• [What is required]: All of the data should be restated word for word.

• [Task input]:
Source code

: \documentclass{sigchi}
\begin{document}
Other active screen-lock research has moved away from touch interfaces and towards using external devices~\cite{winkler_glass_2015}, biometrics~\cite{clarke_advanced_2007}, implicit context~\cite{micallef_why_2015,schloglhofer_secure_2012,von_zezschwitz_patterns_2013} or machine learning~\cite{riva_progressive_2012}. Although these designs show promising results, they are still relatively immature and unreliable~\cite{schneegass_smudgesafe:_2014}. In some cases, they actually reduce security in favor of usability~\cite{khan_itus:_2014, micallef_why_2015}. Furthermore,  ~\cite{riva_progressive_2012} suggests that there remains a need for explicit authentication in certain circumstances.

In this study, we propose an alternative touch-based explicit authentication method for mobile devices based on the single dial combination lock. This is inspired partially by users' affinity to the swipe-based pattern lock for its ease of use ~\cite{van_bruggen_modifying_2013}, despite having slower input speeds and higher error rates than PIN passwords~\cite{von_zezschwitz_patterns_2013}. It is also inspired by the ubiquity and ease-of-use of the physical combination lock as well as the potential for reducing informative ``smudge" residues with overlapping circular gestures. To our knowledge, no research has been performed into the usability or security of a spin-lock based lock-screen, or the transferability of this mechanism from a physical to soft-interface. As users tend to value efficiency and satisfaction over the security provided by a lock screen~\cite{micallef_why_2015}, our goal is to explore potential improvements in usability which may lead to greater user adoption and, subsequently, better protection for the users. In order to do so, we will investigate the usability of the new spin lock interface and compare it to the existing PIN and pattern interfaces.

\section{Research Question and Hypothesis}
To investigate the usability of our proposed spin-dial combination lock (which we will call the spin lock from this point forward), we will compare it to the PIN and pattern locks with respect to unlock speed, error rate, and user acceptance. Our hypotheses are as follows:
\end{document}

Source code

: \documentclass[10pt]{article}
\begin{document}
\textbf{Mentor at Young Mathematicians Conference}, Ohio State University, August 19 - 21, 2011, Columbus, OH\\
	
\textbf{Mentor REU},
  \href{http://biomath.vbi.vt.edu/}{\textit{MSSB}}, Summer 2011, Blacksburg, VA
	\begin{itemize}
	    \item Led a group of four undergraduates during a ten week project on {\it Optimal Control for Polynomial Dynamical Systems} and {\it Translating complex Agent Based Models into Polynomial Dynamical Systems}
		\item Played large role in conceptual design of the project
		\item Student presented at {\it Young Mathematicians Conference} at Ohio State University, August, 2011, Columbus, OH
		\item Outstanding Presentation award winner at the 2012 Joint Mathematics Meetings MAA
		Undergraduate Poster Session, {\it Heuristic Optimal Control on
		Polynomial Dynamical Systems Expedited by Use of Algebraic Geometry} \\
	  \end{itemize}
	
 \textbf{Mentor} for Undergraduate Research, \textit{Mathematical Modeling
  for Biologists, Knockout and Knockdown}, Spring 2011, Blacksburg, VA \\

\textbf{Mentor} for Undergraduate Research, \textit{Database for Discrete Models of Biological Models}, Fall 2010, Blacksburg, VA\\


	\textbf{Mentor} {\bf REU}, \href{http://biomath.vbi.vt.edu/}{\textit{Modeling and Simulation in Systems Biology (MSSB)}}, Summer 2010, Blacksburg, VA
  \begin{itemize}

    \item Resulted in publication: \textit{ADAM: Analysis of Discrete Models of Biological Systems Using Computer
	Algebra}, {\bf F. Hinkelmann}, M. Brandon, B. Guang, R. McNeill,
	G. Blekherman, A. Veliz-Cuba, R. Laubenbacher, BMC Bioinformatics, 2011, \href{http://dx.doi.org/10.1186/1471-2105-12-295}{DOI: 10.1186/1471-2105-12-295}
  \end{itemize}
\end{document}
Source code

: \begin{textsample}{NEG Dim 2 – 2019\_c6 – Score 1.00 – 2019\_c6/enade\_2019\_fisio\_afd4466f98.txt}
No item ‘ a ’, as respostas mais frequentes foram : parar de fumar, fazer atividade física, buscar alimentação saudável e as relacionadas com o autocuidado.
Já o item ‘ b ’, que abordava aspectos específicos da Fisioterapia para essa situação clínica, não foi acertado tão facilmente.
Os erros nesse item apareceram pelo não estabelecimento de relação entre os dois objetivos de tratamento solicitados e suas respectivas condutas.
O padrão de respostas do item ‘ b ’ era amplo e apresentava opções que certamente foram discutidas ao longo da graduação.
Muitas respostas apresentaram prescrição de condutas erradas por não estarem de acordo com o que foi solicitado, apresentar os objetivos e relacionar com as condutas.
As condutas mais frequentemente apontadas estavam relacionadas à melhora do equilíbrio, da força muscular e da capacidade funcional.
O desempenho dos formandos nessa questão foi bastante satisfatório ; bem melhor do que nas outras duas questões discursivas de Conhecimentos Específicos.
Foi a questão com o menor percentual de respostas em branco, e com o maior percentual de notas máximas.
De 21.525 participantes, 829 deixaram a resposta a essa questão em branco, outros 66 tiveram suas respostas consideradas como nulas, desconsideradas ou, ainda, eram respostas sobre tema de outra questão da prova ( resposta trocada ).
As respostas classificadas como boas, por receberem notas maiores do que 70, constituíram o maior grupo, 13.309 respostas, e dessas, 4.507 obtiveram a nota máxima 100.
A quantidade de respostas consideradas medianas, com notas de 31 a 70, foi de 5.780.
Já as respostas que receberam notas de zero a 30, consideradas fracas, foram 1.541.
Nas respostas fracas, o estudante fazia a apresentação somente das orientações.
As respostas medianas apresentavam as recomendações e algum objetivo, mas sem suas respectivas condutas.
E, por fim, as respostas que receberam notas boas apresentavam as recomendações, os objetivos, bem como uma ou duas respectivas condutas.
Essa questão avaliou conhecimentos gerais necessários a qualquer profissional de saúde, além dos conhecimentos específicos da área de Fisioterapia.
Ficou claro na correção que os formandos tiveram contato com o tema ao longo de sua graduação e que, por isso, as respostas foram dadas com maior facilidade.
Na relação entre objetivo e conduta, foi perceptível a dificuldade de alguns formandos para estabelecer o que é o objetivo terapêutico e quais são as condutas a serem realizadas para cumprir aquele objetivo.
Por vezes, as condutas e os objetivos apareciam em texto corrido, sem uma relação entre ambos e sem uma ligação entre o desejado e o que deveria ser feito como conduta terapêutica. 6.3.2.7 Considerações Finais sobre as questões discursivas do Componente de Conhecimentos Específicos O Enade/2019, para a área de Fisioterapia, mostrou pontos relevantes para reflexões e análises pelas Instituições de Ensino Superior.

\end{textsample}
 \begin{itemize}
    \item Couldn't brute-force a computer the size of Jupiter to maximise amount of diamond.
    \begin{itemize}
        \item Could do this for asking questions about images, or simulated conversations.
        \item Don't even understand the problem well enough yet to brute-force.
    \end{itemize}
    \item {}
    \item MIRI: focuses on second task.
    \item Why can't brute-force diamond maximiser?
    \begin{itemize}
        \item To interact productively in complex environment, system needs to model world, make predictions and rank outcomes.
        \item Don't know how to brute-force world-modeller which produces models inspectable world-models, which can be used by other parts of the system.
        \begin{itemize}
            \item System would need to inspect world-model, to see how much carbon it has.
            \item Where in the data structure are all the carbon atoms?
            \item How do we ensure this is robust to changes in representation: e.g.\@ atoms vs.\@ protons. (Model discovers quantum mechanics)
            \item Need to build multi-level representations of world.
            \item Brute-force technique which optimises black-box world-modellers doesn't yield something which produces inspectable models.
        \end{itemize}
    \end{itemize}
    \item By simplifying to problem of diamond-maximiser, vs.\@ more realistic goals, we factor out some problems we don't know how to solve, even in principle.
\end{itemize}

• [Solution below]:
Source code

: \documentclass{sigchi}
\begin{document}
Other active screen-lock research has moved away from touch interfaces and towards using external devices~\cite{winkler_glass_2015}, biometrics~\cite{clarke_advanced_2007}, implicit context~\cite{micallef_why_2015,schloglhofer_secure_2012,von_zezschwitz_patterns_2013} or machine learning~\cite{riva_progressive_2012}. Although these designs show promising results, they are still relatively immature and unreliable~\cite{schneegass_smudgesafe:_2014}. In some cases, they actually reduce security in favor of usability~\cite{khan_itus:_2014, micallef_why_2015}. Furthermore,  ~\cite{riva_progressive_2012} suggests that there remains a need for explicit authentication in certain circumstances.

In this study, we propose an alternative touch-based explicit authentication method for mobile devices based on the single dial combination lock. This is inspired partially by users' affinity to the swipe-based pattern lock for its ease of use ~\cite{van_bruggen_modifying_2013}, despite having slower input speeds and higher error rates than PIN passwords~\cite{von_zezschwitz_patterns_2013}. It is also inspired by the ubiquity and ease-of-use of the physical combination lock as well as the potential for reducing informative ``smudge" residues with overlapping circular gestures. To our knowledge, no research has been performed into the usability or security of a spin-lock based lock-screen, or the transferability of this mechanism from a physical to soft-interface. As users tend to value efficiency and satisfaction over the security provided by a lock screen~\cite{micallef_why_2015}, our goal is to explore potential improvements in usability which may lead to greater user adoption and, subsequently, better protection for the users. In order to do so, we will investigate the usability of the new spin lock interface and compare it to the existing PIN and pattern interfaces.

\section{Research Question and Hypothesis}
To investigate the usability of our proposed spin-dial combination lock (which we will call the spin lock from this point forward), we will compare it to the PIN and pattern locks with respect to unlock speed, error rate, and user acceptance. Our hypotheses are as follows:
\end{document}

Source code

: \documentclass[10pt]{article}
\begin{document}
\textbf{Mentor at Young Mathematicians Conference}, Ohio State University, August 19 - 21, 2011, Columbus, OH\\
	
\textbf{Mentor REU},
  \href{http://biomath.vbi.vt.edu/}{\textit{MSSB}}, Summer 2011, Blacksburg, VA
	\begin{itemize}
	    \item Led a group of four undergraduates during a ten week project on {\it Optimal Control for Polynomial Dynamical Systems} and {\it Translating complex Agent Based Models into Polynomial Dynamical Systems}
		\item Played large role in conceptual design of the project
		\item Student presented at {\it Young Mathematicians Conference} at Ohio State University, August, 2011, Columbus, OH
		\item Outstanding Presentation award winner at the 2012 Joint Mathematics Meetings MAA
		Undergraduate Poster Session, {\it Heuristic Optimal Control on
		Polynomial Dynamical Systems Expedited by Use of Algebraic Geometry} \\
	  \end{itemize}
	
 \textbf{Mentor} for Undergraduate Research, \textit{Mathematical Modeling
  for Biologists, Knockout and Knockdown}, Spring 2011, Blacksburg, VA \\

\textbf{Mentor} for Undergraduate Research, \textit{Database for Discrete Models of Biological Models}, Fall 2010, Blacksburg, VA\\


	\textbf{Mentor} {\bf REU}, \href{http://biomath.vbi.vt.edu/}{\textit{Modeling and Simulation in Systems Biology (MSSB)}}, Summer 2010, Blacksburg, VA
  \begin{itemize}

    \item Resulted in publication: \textit{ADAM: Analysis of Discrete Models of Biological Systems Using Computer
	Algebra}, {\bf F. Hinkelmann}, M. Brandon, B. Guang, R. McNeill,
	G. Blekherman, A. Veliz-Cuba, R. Laubenbacher, BMC Bioinformatics, 2011, \href{http://dx.doi.org/10.1186/1471-2105-12-295}{DOI: 10.1186/1471-2105-12-295}
  \end{itemize}
\end{document}
Source code

: \begin{textsample}{NEG Dim 2 – 2019\_c6 – Score 1.00 – 2019\_c6/enade\_2019\_fisio\_afd4466f98.txt}
No item ‘ a ’, as respostas mais frequentes foram : parar de fumar, fazer atividade física, buscar alimentação saudável e as relacionadas com o autocuidado.
Já o item ‘ b ’, que abordava aspectos específicos da Fisioterapia para essa situação clínica, não foi acertado tão facilmente.
Os erros nesse item apareceram pelo não estabelecimento de relação entre os dois objetivos de tratamento solicitados e suas respectivas condutas.
O padrão de respostas do item ‘ b ’ era amplo e apresentava opções que certamente foram discutidas ao longo da graduação.
Muitas respostas apresentaram prescrição de condutas erradas por não estarem de acordo com o que foi solicitado, apresentar os objetivos e relacionar com as condutas.
As condutas mais frequentemente apontadas estavam relacionadas à melhora do equilíbrio, da força muscular e da capacidade funcional.
O desempenho dos formandos nessa questão foi bastante satisfatório ; bem melhor do que nas outras duas questões discursivas de Conhecimentos Específicos.
Foi a questão com o menor percentual de respostas em branco, e com o maior percentual de notas máximas.
De 21.525 participantes, 829 deixaram a resposta a essa questão em branco, outros 66 tiveram suas respostas consideradas como nulas, desconsideradas ou, ainda, eram respostas sobre tema de outra questão da prova ( resposta trocada ).
As respostas classificadas como boas, por receberem notas maiores do que 70, constituíram o maior grupo, 13.309 respostas, e dessas, 4.507 obtiveram a nota máxima 100.
A quantidade de respostas consideradas medianas, com notas de 31 a 70, foi de 5.780.
Já as respostas que receberam notas de zero a 30, consideradas fracas, foram 1.541.
Nas respostas fracas, o estudante fazia a apresentação somente das orientações.
As respostas medianas apresentavam as recomendações e algum objetivo, mas sem suas respectivas condutas.
E, por fim, as respostas que receberam notas boas apresentavam as recomendações, os objetivos, bem como uma ou duas respectivas condutas.
Essa questão avaliou conhecimentos gerais necessários a qualquer profissional de saúde, além dos conhecimentos específicos da área de Fisioterapia.
Ficou claro na correção que os formandos tiveram contato com o tema ao longo de sua graduação e que, por isso, as respostas foram dadas com maior facilidade.
Na relação entre objetivo e conduta, foi perceptível a dificuldade de alguns formandos para estabelecer o que é o objetivo terapêutico e quais são as condutas a serem realizadas para cumprir aquele objetivo.
Por vezes, as condutas e os objetivos apareciam em texto corrido, sem uma relação entre ambos e sem uma ligação entre o desejado e o que deveria ser feito como conduta terapêutica. 6.3.2.7 Considerações Finais sobre as questões discursivas do Componente de Conhecimentos Específicos O Enade/2019, para a área de Fisioterapia, mostrou pontos relevantes para reflexões e análises pelas Instituições de Ensino Superior.

\end{textsample}
 \begin{itemize}
    \item Couldn't brute-force a computer the size of Jupiter to maximise amount of diamond.
    \begin{itemize}
        \item Could do this for asking questions about images, or simulated conversations.
        \item Don't even understand the problem well enough yet to brute-force.
    \end{itemize}
    \item {}
    \item MIRI: focuses on second task.
    \item Why can't brute-force diamond maximiser?
    \begin{itemize}
        \item To interact productively in complex environment, system needs to model world, make predictions and rank outcomes.
        \item Don't know how to brute-force world-modeller which produces models inspectable world-models, which can be used by other parts of the system.
        \begin{itemize}
            \item System would need to inspect world-model, to see how much carbon it has.
            \item Where in the data structure are all the carbon atoms?
            \item How do we ensure this is robust to changes in representation: e.g.\@ atoms vs.\@ protons. (Model discovers quantum mechanics)
            \item Need to build multi-level representations of world.
            \item Brute-force technique which optimises black-box world-modellers doesn't yield something which produces inspectable models.
        \end{itemize}
    \end{itemize}
    \item By simplifying to problem of diamond-maximiser, vs.\@ more realistic goals, we factor out some problems we don't know how to solve, even in principle.
\end{itemize}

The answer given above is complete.